Dushanbe | Rahmons Stadt |
In der Hauptstadt von Tadschikistan Dushanbe zeigt sich Wandel und Aufbruch in Zentralasien
Für den Besucher wie auch für ihre Einwohner breitet Dushanbe freundlich die Arme aus, mit vielem Grün der Parks und den breiten Alleen, besonders in der Innenstadt. Die Silhouette vom Hisor-Gebirge schimmert in der Ferne und bildet eine imposante Kulisse. Sie macht auch hier in der Hauptstadt einmal mehr deutlich: Das Territorium von Tadschikistan ist zu mehr als 90 Prozent von Bergen bedeckt. Auch das Lebenselixier Wasser fehlt nicht mit vielen Springbrunnen und der Lebensader von Dushanbe, dem Fluss Varzob, um den sich weitläufige Grünanlagen drängeln. Eine Furt durch den Fluss für die Karawanen auf der Seidenstraße gab den Ausschlag, hier eine kleine Marktsiedlung und Karawanserei zu errichten. Noch um die Wende ins 20. Jahrhundert verloren sich hier drei Dörfer mit wenigen tausend Einwohnern.

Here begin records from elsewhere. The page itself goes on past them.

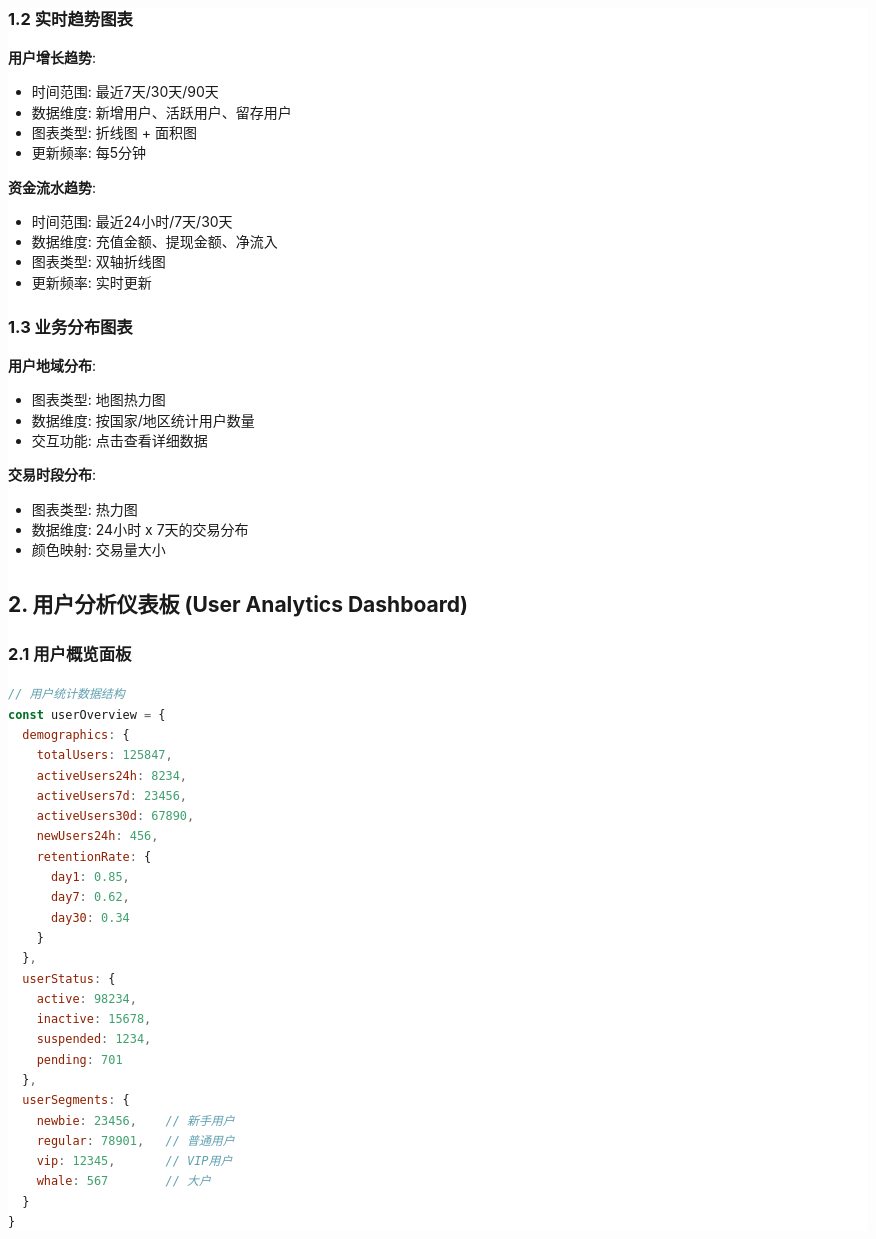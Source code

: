 ### 1.2 实时趋势图表
**用户增长趋势**:
- 时间范围: 最近7天/30天/90天
- 数据维度: 新增用户、活跃用户、留存用户
- 图表类型: 折线图 + 面积图
- 更新频率: 每5分钟

**资金流水趋势**:
- 时间范围: 最近24小时/7天/30天
- 数据维度: 充值金额、提现金额、净流入
- 图表类型: 双轴折线图
- 更新频率: 实时更新

### 1.3 业务分布图表
**用户地域分布**:
- 图表类型: 地图热力图
- 数据维度: 按国家/地区统计用户数量
- 交互功能: 点击查看详细数据

**交易时段分布**:
- 图表类型: 热力图
- 数据维度: 24小时 x 7天的交易分布
- 颜色映射: 交易量大小

## 2. 用户分析仪表板 (User Analytics Dashboard)

### 2.1 用户概览面板
```javascript
// 用户统计数据结构
const userOverview = {
  demographics: {
    totalUsers: 125847,
    activeUsers24h: 8234,
    activeUsers7d: 23456,
    activeUsers30d: 67890,
    newUsers24h: 456,
    retentionRate: {
      day1: 0.85,
      day7: 0.62,
      day30: 0.34
    }
  },
  userStatus: {
    active: 98234,
    inactive: 15678,
    suspended: 1234,
    pending: 701
  },
  userSegments: {
    newbie: 23456,    // 新手用户
    regular: 78901,   // 普通用户
    vip: 12345,       // VIP用户
    whale: 567        // 大户
  }
}
```

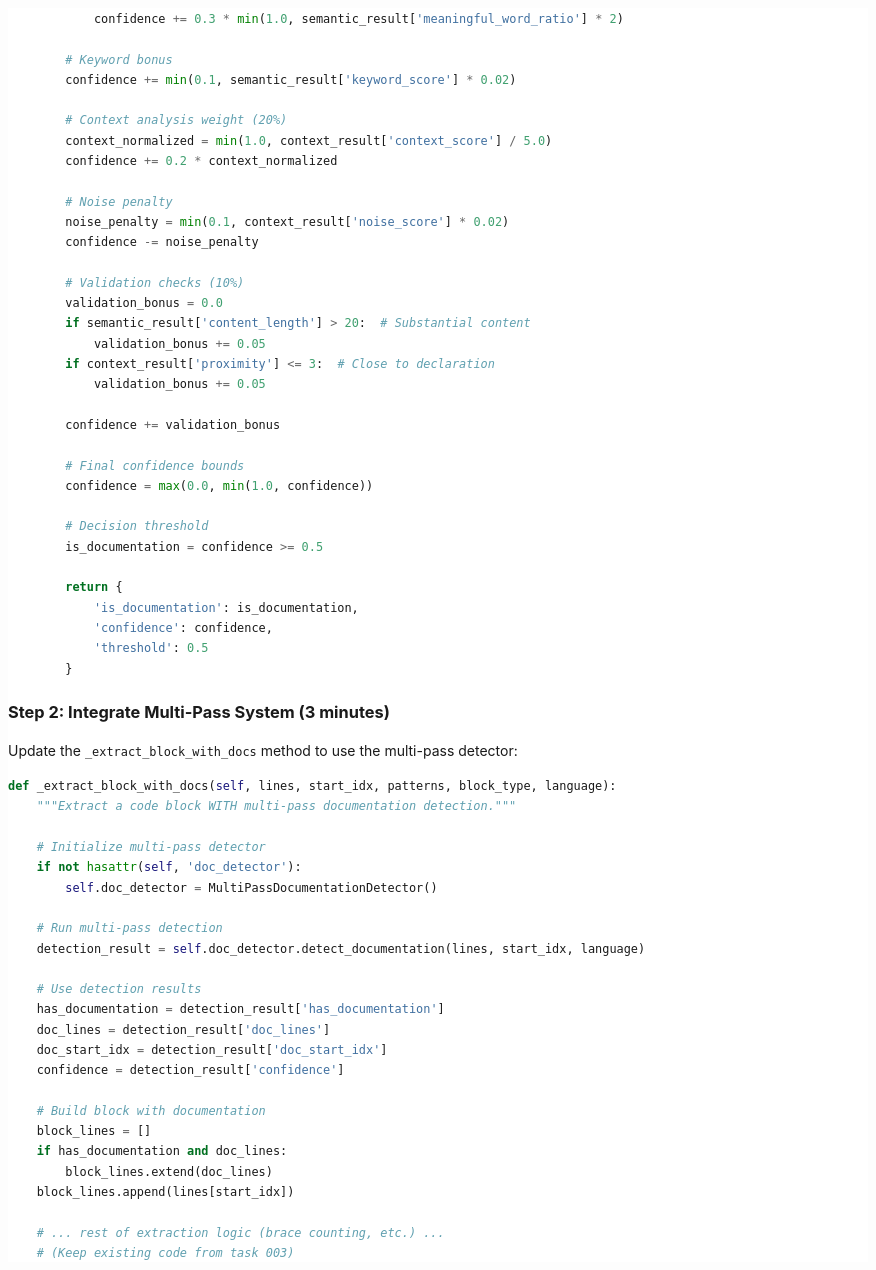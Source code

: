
 ```python
            confidence += 0.3 * min(1.0, semantic_result['meaningful_word_ratio'] * 2)
        
        # Keyword bonus
        confidence += min(0.1, semantic_result['keyword_score'] * 0.02)
        
        # Context analysis weight (20%)
        context_normalized = min(1.0, context_result['context_score'] / 5.0)
        confidence += 0.2 * context_normalized
        
        # Noise penalty
        noise_penalty = min(0.1, context_result['noise_score'] * 0.02)
        confidence -= noise_penalty
        
        # Validation checks (10%)
        validation_bonus = 0.0
        if semantic_result['content_length'] > 20:  # Substantial content
            validation_bonus += 0.05
        if context_result['proximity'] <= 3:  # Close to declaration
            validation_bonus += 0.05
        
        confidence += validation_bonus
        
        # Final confidence bounds
        confidence = max(0.0, min(1.0, confidence))
        
        # Decision threshold
        is_documentation = confidence >= 0.5
        
        return {
            'is_documentation': is_documentation,
            'confidence': confidence,
            'threshold': 0.5
        }
```

### Step 2: Integrate Multi-Pass System (3 minutes)

Update the `_extract_block_with_docs` method to use the multi-pass detector:

```python
def _extract_block_with_docs(self, lines, start_idx, patterns, block_type, language):
    """Extract a code block WITH multi-pass documentation detection."""
    
    # Initialize multi-pass detector
    if not hasattr(self, 'doc_detector'):
        self.doc_detector = MultiPassDocumentationDetector()
    
    # Run multi-pass detection
    detection_result = self.doc_detector.detect_documentation(lines, start_idx, language)
    
    # Use detection results
    has_documentation = detection_result['has_documentation']
    doc_lines = detection_result['doc_lines']
    doc_start_idx = detection_result['doc_start_idx']
    confidence = detection_result['confidence']
    
    # Build block with documentation
    block_lines = []
    if has_documentation and doc_lines:
        block_lines.extend(doc_lines)
    block_lines.append(lines[start_idx])
    
    # ... rest of extraction logic (brace counting, etc.) ...
    # (Keep existing code from task 003)
```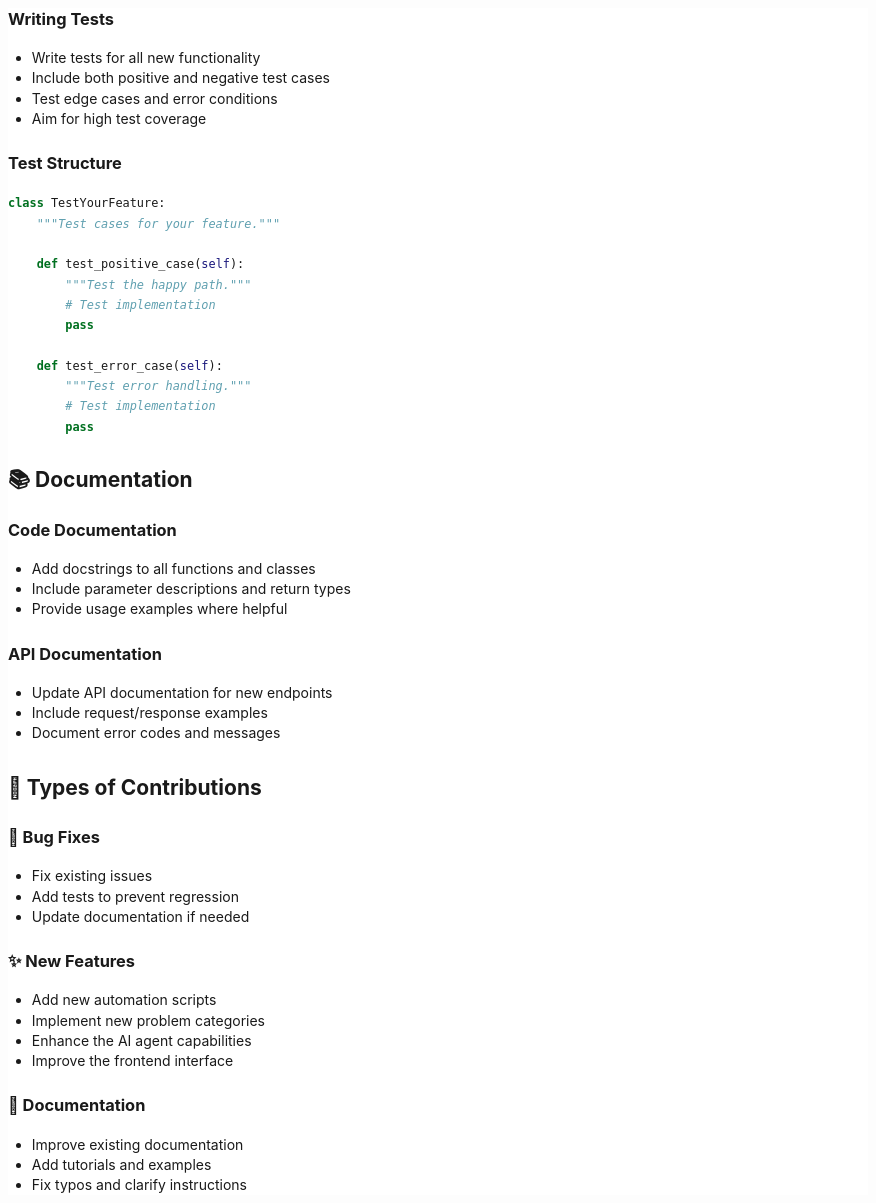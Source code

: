 ### Writing Tests
- Write tests for all new functionality
- Include both positive and negative test cases
- Test edge cases and error conditions
- Aim for high test coverage

### Test Structure
```python
class TestYourFeature:
    """Test cases for your feature."""
    
    def test_positive_case(self):
        """Test the happy path."""
        # Test implementation
        pass
    
    def test_error_case(self):
        """Test error handling."""
        # Test implementation
        pass
```

## 📚 Documentation

### Code Documentation
- Add docstrings to all functions and classes
- Include parameter descriptions and return types
- Provide usage examples where helpful

### API Documentation
- Update API documentation for new endpoints
- Include request/response examples
- Document error codes and messages

## 🎯 Types of Contributions

### 🐛 Bug Fixes
- Fix existing issues
- Add tests to prevent regression
- Update documentation if needed

### ✨ New Features
- Add new automation scripts
- Implement new problem categories
- Enhance the AI agent capabilities
- Improve the frontend interface

### 📖 Documentation
- Improve existing documentation
- Add tutorials and examples
- Fix typos and clarify instructions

Der frühere Marktflecken wird Hauptstadt
Dann läutete der Panzerkreuzer Potemkin in Petersburg mit einem Kanonenschuss die Oktoberrevolution in Russland ein und zugleich auch hier in Zentralasien eine Wende. Die Sowjets des neuen Russlands vertrieben den herrschenden Emir und die Basmachi und gründeten hier eine Sowjetrepublik. Da musste auch eine Hauptstadt her, doch der seit einigen Jahrhunderten bestehende alte Herrschaftssitz, die Festung Hisor, schien wenig tauglich für den Neuanfang. So ging der Marktflecken Dushanbe an den Start, wurde 1929 in Stalinabad umbenannt, um dann nach der Entstalinisierung in der Sowjetunion im Jahr 1961 seinen Namen wieder zurückzubekommen. Heute ist Dushanbe die Hauptstadt mit knapp einer Million Einwohnern der auch international anerkannten P
Die Festung Hisor ist sehenswertes Ausflugsziel
Während sich nun Dushanbe zu einer Hauptstadt mauserte mit Regierungssitz, Ministerium und Opernhaus, erhielt die Festung Hisor, der ehemalige Macht- Sitz der Emire, die Funktion eines attraktiven Ausflugszieles verpasst. Nur 30 Kilometer von Dushanbe entfernt, elegant mit für Touristen preiswerter Taxifahrt zu erreichen, hat sich die Festung mit Imbiss hier und Händlern da zu einem Mekka des modernen Tourismus entwickelt. Sie zählt zu den wenigen noch gut erhaltenen historischen Orten im Land, was sicherlich auch mit der Nähe zur neuen Macht in der Hauptstadt zu tun hat. Schon das Portal bietet einen imposanten frischen Anblick. Schließlich hat es schon mehrere Restaurierungskuren hinter sich. Hinter dem Tor geht es auf eine Anhöhe, die einen Blick auf eine Sport- und eine Reitanlage freisetzt, wo viele Familien mit ihren Kindern herumtollen. Wenn das der Emir noch erlebt hätte. Am Fuße der Festung ist noch ein Stück von der alten Stadt Hisor erhalten. Dazu zählt auch eine alte Koranschule, die Medrese Kuhna, die schon vor 40 Jahren in ein Museum umgewandelt wurde. Hier kann der Besucher noch alte Haushaltsgerätschaften, kunstvoll bemalte Krüge, Bilder und Zeichnungen anschauen. Interessant sind vor allem etwa zwei Dutzend ehemalige Schülerzellen der Koranschule. Im Unterschied zur Klosterzelle in Europa geht es hier zumindest bunter zu. Eine Frau in Landestracht hat die Museumsaufsicht und sehr wenig zu tun. Dagegen ist auf dem großen Vorplatz der Festung ein lustiges Treiben. Ein Händler verleiht Tretautos für Kinder und es gibt jede Menge Verkehr mit stolzen jungen Fahrern.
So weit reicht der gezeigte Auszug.